The truth is, this knowledge would just be too much for any young person to handle on his or her own. Paige -- like her brother Henry -- has found alternative parents, people who have time to spend on her moral and emotional development, people who want to just hang out with her and who like her as a person.
It’s not that Elizabeth and Philip don’t love their kids -- they do, fiercely -- but they’re just not around, and when they are in the house, their minds are often on other tasks. At this point, their kids see them as random phantoms or erratic roommates, not pillars of stability. For a teen going through a lot of changes of her own, connecting with and respecting guarded and unreliable parents -- who are, as it turns out, huge liars -- presents an almost insurmountable challenge. It’s understandable that Paige turned to the people who had given her life some kind of moral structure and emotional scaffolding.
All in all, it was a satisfying finale, perhaps not as thrilling as the end of Season 2, but that's a high bar to clear. In any case, the ending built on an entire season’s worth of deep foreboding, and also gave the show a roadmap for the next set of episodes. I have to confess, I was a little confused by the way the show left the Martha storyline hanging: The last we saw of her, Philip had done his big reveal and removed his famous wig in a final attempt to keep her in the fold. We don’t know whether that got her to stick around, or whether there’s still a possibility she would leave town or turn him in (and yes, by killing the computer guy, Philip got her off the hook, but as Elizabeth noted, Martha still may present a risk to the couple).
Other than that, the closing of the season had the emotional density and palpable weight I expect from this fine show by this point. All the characters will have to wrestle with knotty personal and professional problems that will continue to make the Jennings’ home anything but a refuge from the outside world. A tired and demoralized Philip seems poised to leave the program entirely, while Elizabeth’s reaction to Ronald Reagan’s “Evil Empire” speech makes it clear that she is nowhere near ready to abandon the motherland.
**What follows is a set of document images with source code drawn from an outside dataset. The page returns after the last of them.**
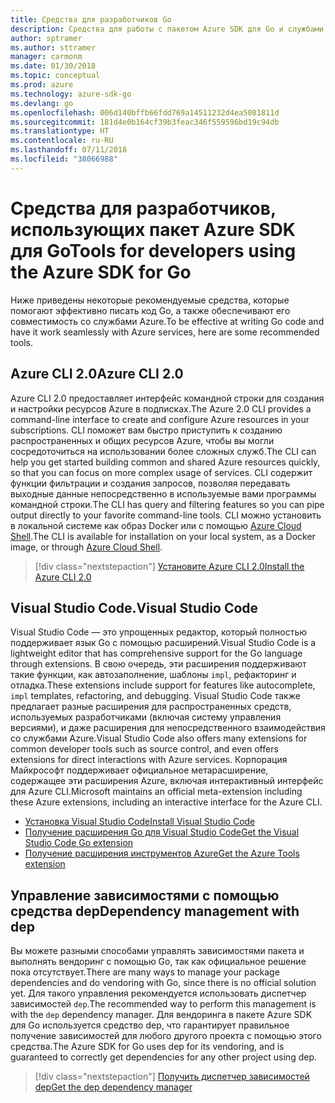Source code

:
 ```yaml
---
title: Средства для разработчиков Go
description: Средства для работы с пакетом Azure SDK для Go и службами Azure
author: sptramer
ms.author: sttramer
manager: carmonm
ms.date: 01/30/2018
ms.topic: conceptual
ms.prod: azure
ms.technology: azure-sdk-go
ms.devlang: go
ms.openlocfilehash: 006d140bffb66fdd769a14511232d4ea5081811d
ms.sourcegitcommit: 181d4e0b164cf39b3feac346f559596bd19c94db
ms.translationtype: HT
ms.contentlocale: ru-RU
ms.lasthandoff: 07/11/2018
ms.locfileid: "38066988"
---
```

# <a name="tools-for-developers-using-the-azure-sdk-for-go"></a><span data-ttu-id="3a30d-103">Средства для разработчиков, использующих пакет Azure SDK для Go</span><span class="sxs-lookup"><span data-stu-id="3a30d-103">Tools for developers using the Azure SDK for Go</span></span>

<span data-ttu-id="3a30d-104">Ниже приведены некоторые рекомендуемые средства, которые помогают эффективно писать код Go, а также обеспечивают его совместимость со службами Azure.</span><span class="sxs-lookup"><span data-stu-id="3a30d-104">To be effective at writing Go code and have it work seamlessly with Azure services, here are some recommended tools.</span></span>

## <a name="azure-cli-20"></a><span data-ttu-id="3a30d-105">Azure CLI 2.0</span><span class="sxs-lookup"><span data-stu-id="3a30d-105">Azure CLI 2.0</span></span>

<span data-ttu-id="3a30d-106">Azure CLI 2.0 предоставляет интерфейс командной строки для создания и настройки ресурсов Azure в подписках.</span><span class="sxs-lookup"><span data-stu-id="3a30d-106">The Azure 2.0 CLI provides a command-line interface to create and configure Azure resources in your subscriptions.</span></span> <span data-ttu-id="3a30d-107">CLI поможет вам быстро приступить к созданию распространенных и общих ресурсов Azure, чтобы вы могли сосредоточиться на использовании более сложных служб.</span><span class="sxs-lookup"><span data-stu-id="3a30d-107">The CLI can help you get started building common and shared Azure resources quickly, so that you can focus on more complex usage of services.</span></span> <span data-ttu-id="3a30d-108">CLI содержит функции фильтрации и создания запросов, позволяя передавать выходные данные непосредственно в используемые вами программы командной строки.</span><span class="sxs-lookup"><span data-stu-id="3a30d-108">The CLI has query and filtering features so you can pipe output directly to your favorite command-line tools.</span></span> <span data-ttu-id="3a30d-109">CLI можно установить в локальной системе как образ Docker или с помощью [Azure Cloud Shell](https://docs.microsoft.com/azure/cloud-shell/overview).</span><span class="sxs-lookup"><span data-stu-id="3a30d-109">The CLI is available for installation on your local system, as a Docker image, or through [Azure Cloud Shell](https://docs.microsoft.com/azure/cloud-shell/overview).</span></span>

> [!div class="nextstepaction"]
> [<span data-ttu-id="3a30d-110">Установите Azure CLI 2.0</span><span class="sxs-lookup"><span data-stu-id="3a30d-110">Install the Azure CLI 2.0</span></span>](/cli/azure/install-azure-cli)

## <a name="visual-studio-code"></a><span data-ttu-id="3a30d-111">Visual Studio Code.</span><span class="sxs-lookup"><span data-stu-id="3a30d-111">Visual Studio Code</span></span>

<span data-ttu-id="3a30d-112">Visual Studio Code — это упрощенных редактор, который полностью поддерживает язык Go с помощью расширений.</span><span class="sxs-lookup"><span data-stu-id="3a30d-112">Visual Studio Code is a lightweight editor that has comprehensive support for the Go language through extensions.</span></span> <span data-ttu-id="3a30d-113">В свою очередь, эти расширения поддерживают такие функции, как автозаполнение, шаблоны `impl`, рефакторинг и отладка.</span><span class="sxs-lookup"><span data-stu-id="3a30d-113">These extensions include support for features like autocomplete, `impl` templates, refactoring, and debugging.</span></span> <span data-ttu-id="3a30d-114">Visual Studio Code также предлагает разные расширения для распространенных средств, используемых разработчиками (включая систему управления версиями), и даже расширения для непосредственного взаимодействия со службами Azure.</span><span class="sxs-lookup"><span data-stu-id="3a30d-114">Visual Studio Code also offers many extensions for common developer tools such as source control, and even offers extensions for direct interactions with Azure services.</span></span> <span data-ttu-id="3a30d-115">Корпорация Майкрософт поддерживает официальное метарасширение, содержащее эти расширения Azure, включая интерактивный интерфейс для Azure CLI.</span><span class="sxs-lookup"><span data-stu-id="3a30d-115">Microsoft maintains an official meta-extension including these Azure extensions, including an interactive interface for the Azure CLI.</span></span>

* [<span data-ttu-id="3a30d-116">Установка Visual Studio Code</span><span class="sxs-lookup"><span data-stu-id="3a30d-116">Install Visual Studio Code</span></span>](https://code.visualstudio.com/Download)
* [<span data-ttu-id="3a30d-117">Получение расширения Go для Visual Studio Code</span><span class="sxs-lookup"><span data-stu-id="3a30d-117">Get the Visual Studio Code Go extension</span></span>](https://code.visualstudio.com/docs/languages/go)
* [<span data-ttu-id="3a30d-118">Получение расширения инструментов Azure</span><span class="sxs-lookup"><span data-stu-id="3a30d-118">Get the Azure Tools extension</span></span>](https://marketplace.visualstudio.com/items?itemName=ms-vscode.vscode-azureextensionpack)

## <a name="dependency-management-with-dep"></a><span data-ttu-id="3a30d-119">Управление зависимостями с помощью средства dep</span><span class="sxs-lookup"><span data-stu-id="3a30d-119">Dependency management with dep</span></span>

<span data-ttu-id="3a30d-120">Вы можете разными способами управлять зависимостями пакета и выполнять вендоринг с помощью Go, так как официальное решение пока отсутствует.</span><span class="sxs-lookup"><span data-stu-id="3a30d-120">There are many ways to manage your package dependencies and do vendoring with Go, since there is no official solution yet.</span></span> <span data-ttu-id="3a30d-121">Для такого управления рекомендуется использовать диспетчер зависимостей `dep`.</span><span class="sxs-lookup"><span data-stu-id="3a30d-121">The recommended way to perform this management is with the `dep` dependency manager.</span></span> <span data-ttu-id="3a30d-122">Для вендоринга в пакете Azure SDK для Go используется средство dep, что гарантирует правильное получение зависимостей для любого другого проекта с помощью этого средства.</span><span class="sxs-lookup"><span data-stu-id="3a30d-122">The Azure SDK for Go uses dep for its vendoring, and is guaranteed to correctly get dependencies for any other project using dep.</span></span>

> [!div class="nextstepaction"]
> [<span data-ttu-id="3a30d-123">Получить диспетчер зависимостей dep</span><span class="sxs-lookup"><span data-stu-id="3a30d-123">Get the dep dependency manager</span></span>](https://github.com/golang/dep)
There are excrutiating choices ahead for all of the characters, and, as is almost always the case on this show, things are only going to get more difficult from here on out.
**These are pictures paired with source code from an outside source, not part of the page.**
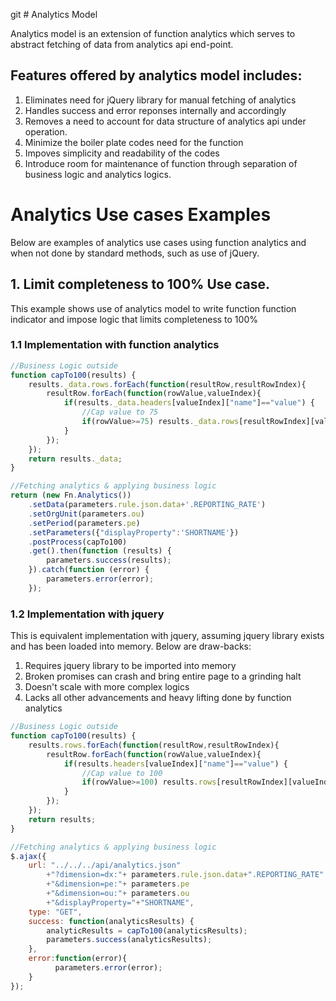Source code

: git # Analytics Model

Analytics model is an extension of function analytics which serves to abstract fetching of data from analytics api end-point.

## Features offered by analytics model includes:

1. Eliminates need for jQuery library for manual fetching of analytics
2. Handles success and error reponses internally and accordingly
3. Removes a need to account for data structure of analytics api under operation.
4. Minimize the boiler plate codes need for the function
5. Impoves simplicity and readability of the codes
6. Introduce room for maintenance of function through separation of business logic and analytics logics.

# Analytics Use cases Examples

Below are examples of analytics use cases using function analytics and when not done by standard methods, such as use of jQuery.

## 1. Limit completeness to 100% Use case.

This example shows use of analytics model to write function function indicator and impose logic that limits completeness to 100%

### 1.1 Implementation with function analytics
```javascript
//Business Logic outside
function capTo100(results) {
    results._data.rows.forEach(function(resultRow,resultRowIndex){
        resultRow.forEach(function(rowValue,valueIndex){
            if(results._data.headers[valueIndex]["name"]=="value") {
                //Cap value to 75
                if(rowValue>=75) results._data.rows[resultRowIndex][valueIndex]=75;
            }
        });
    });
    return results._data;
}

//Fetching analytics & applying business logic
return (new Fn.Analytics())
    .setData(parameters.rule.json.data+'.REPORTING_RATE')
    .setOrgUnit(parameters.ou)
    .setPeriod(parameters.pe)
    .setParameters({"displayProperty":'SHORTNAME'})
    .postProcess(capTo100)
    .get().then(function (results) {
        parameters.success(results);
    }).catch(function (error) {
        parameters.error(error);
    });
```

### 1.2 Implementation with jquery

This is equivalent implementation with jquery, assuming jquery library exists and has been loaded into memory.
Below are draw-backs:

1. Requires jquery library to be imported into memory
2. Broken promises can crash and bring entire page to a grinding halt
3. Doesn't scale with more complex logics
4. Lacks all other advancements and heavy lifting done by function analytics

```javascript
//Business Logic outside
function capTo100(results) {
    results.rows.forEach(function(resultRow,resultRowIndex){
        resultRow.forEach(function(rowValue,valueIndex){
            if(results.headers[valueIndex]["name"]=="value") {
                //Cap value to 100
                if(rowValue>=100) results.rows[resultRowIndex][valueIndex]=100;
            }
        });
    });
    return results;
}

//Fetching analytics & applying business logic
$.ajax({
    url: "../../../api/analytics.json"
        +"?dimension=dx:"+ parameters.rule.json.data+".REPORTING_RATE"
        +"&dimension=pe:"+ parameters.pe 
        +"&dimension=ou:"+ parameters.ou
        +"&displayProperty="+"SHORTNAME",
    type: "GET",
    success: function(analyticsResults) {
        analyticResults = capTo100(analyticsResults);
        parameters.success(analyticsResults);
    },
    error:function(error){
          parameters.error(error);
    }
});
```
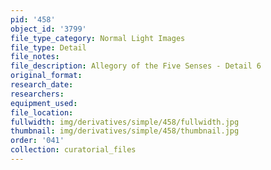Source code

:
 ```yaml
---
pid: '458'
object_id: '3799'
file_type_category: Normal Light Images
file_type: Detail
file_notes:
file_description: Allegory of the Five Senses - Detail 6
original_format:
research_date:
researchers:
equipment_used:
file_location:
fullwidth: img/derivatives/simple/458/fullwidth.jpg
thumbnail: img/derivatives/simple/458/thumbnail.jpg
order: '041'
collection: curatorial_files
---
```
And if I were Pastor Tim, I’d get the brakes on my car checked.
Now, here are a few memorable scenes that stayed with me during the third season of “The Americans” (which just won a Peabody Award, by the way).
- Sexy home dentristry. Any right-thinking human understands that the preceding three words do not belong together. Home dentistry, sexy or otherwise, should absolutely not be a thing. And yet on this show, where spies and targets regularly shed their clothes and get down, the scene in which Philip pulls out Elizabeth’s broken tooth ended up being one of the most electric moments of intimacy I've ever seen on TV. Elizabeth hides her vulnerabilities behind a series of emotional walls at home and under a procession of wigs out in the world. Her husband is the only person she lets in, and given how much he loves her and hates hurting other people, the whole operation was suffused with his compassion and her frightened, wary vulnerability. In that hushed moment, director Thomas Schlamme wisely focused on the characters’ eyes, which connected in a profound way in that scene. Like so many fine moments on “The Americans,” it was an almost wordless meditation on fear and trust, delivered with perfect restraint and believable emotion by Matthew Rhys and Keri Russell.